10 metre derinliğin altına bu güne kadar inememiş olmam bana çok fazla şey kaybettirmiş midir ? Bunu yaşamadan anlamak elbet tabi güç. Ancak çok büyük farklılıklar olacağını sanmıyorum. Belki balığın sığ sudaki tedirgin hareketleri biraz daha rahat olabilir ancak satıhtan uzak olan ”BEN” eğer rahat değilsem zaten ilk kuralı bozmuş oluyorum. O yüzden çok sevdiğim bir abimin sözü hep akılımdadır.”Emniyette olduğun en güzel yer nefes almaya en yakın olduğun yerdir.”
Her dalış öncesinde bu sözü hatırlar ve ben sakinim , ben sakinim sözlerini zihnimden eksik etmeden dalışa başlarım. Ve emin olun bu söz sizin dalıştan aldığınız huzuru ve mutluluğu kat be kat arttıracaktır.
Herkesin söylediği gibi; En iyi dalgıç dalış sonrasında ailesinin yanına sağ salim dönendir…
Hiç bir balık bizim hayatımızdan kıymetli olamaz.
Herkese [ sığ sularda ] kazasız ve bol trofeli avlar…
Benim için çok güzel bir yazı.aslinda tamamiyle haklısınız tam benlik olmuş teşekkür ederim.
Bir daha okuyacağım simdi hatta😎
@selimbulut kalemine sağlık dostum. Çok güzel noktalara değinmişsin.
Yazı tam bir ders ölenlerin çoğu usta dediklerimiz abilerimiz kardeşlerimiz deniz sevdalısı belkide derinlik sevdaları ölümlerine sebep olan etken kimse sığda ölmedi benim okuduğum bende kara kıyı sığ suda av yapıyorum tek sıkıntım tekne ve dalga ondada korumaya çalışıyoruz kendimizi .Elinize emeğinize sağlık...
@moguzcanrica ederim faydali olabildiysem ne mutlu
@ridvan tekne konusu hepimizde kanayan yara malesef.Cok sevindim yaziyi begenmenize.tesekkur ederim
Güzel bir yazı yazmışsiniz, sağlıklı günler dilerim.
Gercekten hayati bir konu ele almışsınız.Elinize emeğinize sağlık , teşekkürler 🙂
@selimbulut emeğine sağlık kardeşim.
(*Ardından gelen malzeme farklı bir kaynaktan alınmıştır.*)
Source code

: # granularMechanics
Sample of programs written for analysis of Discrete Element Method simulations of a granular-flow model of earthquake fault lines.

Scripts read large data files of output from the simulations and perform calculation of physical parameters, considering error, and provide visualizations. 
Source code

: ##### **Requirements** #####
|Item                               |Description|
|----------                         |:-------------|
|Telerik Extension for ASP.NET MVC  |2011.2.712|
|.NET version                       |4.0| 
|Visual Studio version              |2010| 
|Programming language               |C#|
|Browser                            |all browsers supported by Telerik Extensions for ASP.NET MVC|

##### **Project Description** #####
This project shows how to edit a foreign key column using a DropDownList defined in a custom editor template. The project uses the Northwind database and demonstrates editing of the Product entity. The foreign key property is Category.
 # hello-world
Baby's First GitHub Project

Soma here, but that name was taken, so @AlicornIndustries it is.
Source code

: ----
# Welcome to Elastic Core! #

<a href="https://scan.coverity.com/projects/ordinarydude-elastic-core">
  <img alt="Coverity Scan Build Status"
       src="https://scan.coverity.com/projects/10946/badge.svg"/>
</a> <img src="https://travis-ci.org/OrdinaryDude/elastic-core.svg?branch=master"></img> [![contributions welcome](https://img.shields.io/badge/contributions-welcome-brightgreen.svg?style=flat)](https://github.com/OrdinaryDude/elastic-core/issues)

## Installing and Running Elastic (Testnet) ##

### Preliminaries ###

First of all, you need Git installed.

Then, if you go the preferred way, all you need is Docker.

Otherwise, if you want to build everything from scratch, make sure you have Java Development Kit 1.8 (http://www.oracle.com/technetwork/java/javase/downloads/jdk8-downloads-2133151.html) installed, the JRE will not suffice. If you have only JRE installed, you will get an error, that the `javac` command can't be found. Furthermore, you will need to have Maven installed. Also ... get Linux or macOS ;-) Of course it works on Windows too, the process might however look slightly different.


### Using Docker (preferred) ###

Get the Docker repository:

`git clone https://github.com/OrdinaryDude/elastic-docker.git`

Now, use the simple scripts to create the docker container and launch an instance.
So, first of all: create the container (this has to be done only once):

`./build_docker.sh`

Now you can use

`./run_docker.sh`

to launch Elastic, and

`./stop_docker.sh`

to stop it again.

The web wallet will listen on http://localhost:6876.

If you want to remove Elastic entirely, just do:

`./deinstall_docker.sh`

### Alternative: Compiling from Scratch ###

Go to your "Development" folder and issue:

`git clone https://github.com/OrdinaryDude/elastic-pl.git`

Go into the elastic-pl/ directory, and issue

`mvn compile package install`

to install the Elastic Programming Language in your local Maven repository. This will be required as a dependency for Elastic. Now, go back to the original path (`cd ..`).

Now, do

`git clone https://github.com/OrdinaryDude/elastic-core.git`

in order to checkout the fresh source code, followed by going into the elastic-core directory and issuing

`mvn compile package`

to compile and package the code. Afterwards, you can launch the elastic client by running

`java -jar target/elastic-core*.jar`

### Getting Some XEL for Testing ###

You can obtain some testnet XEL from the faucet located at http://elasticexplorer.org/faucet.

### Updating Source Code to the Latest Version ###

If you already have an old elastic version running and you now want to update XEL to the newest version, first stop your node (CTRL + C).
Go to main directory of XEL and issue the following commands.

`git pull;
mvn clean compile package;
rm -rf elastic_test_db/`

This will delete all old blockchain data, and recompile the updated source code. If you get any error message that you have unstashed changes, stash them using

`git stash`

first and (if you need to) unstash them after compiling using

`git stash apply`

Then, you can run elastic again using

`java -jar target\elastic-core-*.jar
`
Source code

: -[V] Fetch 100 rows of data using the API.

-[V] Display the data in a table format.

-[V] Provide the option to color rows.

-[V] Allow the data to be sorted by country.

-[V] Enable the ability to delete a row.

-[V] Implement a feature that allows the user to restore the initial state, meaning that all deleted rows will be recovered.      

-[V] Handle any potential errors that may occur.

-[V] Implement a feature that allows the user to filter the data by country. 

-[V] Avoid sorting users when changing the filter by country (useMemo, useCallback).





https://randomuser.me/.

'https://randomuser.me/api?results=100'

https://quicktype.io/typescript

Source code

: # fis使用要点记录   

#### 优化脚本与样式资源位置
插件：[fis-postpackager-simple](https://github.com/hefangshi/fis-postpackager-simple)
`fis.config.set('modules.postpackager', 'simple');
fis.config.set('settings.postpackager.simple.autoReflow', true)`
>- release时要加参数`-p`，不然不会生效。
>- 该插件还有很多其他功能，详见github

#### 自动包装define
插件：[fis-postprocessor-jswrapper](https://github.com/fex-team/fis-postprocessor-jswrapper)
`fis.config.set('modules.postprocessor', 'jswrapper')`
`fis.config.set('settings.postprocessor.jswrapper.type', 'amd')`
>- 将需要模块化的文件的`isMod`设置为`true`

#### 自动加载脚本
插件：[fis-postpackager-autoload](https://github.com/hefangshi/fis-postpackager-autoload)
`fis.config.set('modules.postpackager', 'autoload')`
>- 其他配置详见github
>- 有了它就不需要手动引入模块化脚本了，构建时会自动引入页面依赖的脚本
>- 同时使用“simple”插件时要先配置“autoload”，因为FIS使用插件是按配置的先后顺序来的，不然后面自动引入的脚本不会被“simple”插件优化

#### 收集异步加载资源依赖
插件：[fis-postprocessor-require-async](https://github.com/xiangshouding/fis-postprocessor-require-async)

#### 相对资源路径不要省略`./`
Harika anlatmışsın. Önce güvenlik, nokta.
Ben teşekkür ederim.Faydalı olabildiysem ne mutlu
@abckarahan
sağolasın abi teşekkür ederim.Elimden geldiğince anlatmaya çalıştım 🙂
Sadece yeni başlayanlar değil hepimizin ara ara okuması gereken bir yazı olmuş, emeğine sağlık kardeşim. Serbest dalış ve avcılık dengesi doğru ayarlanmalı.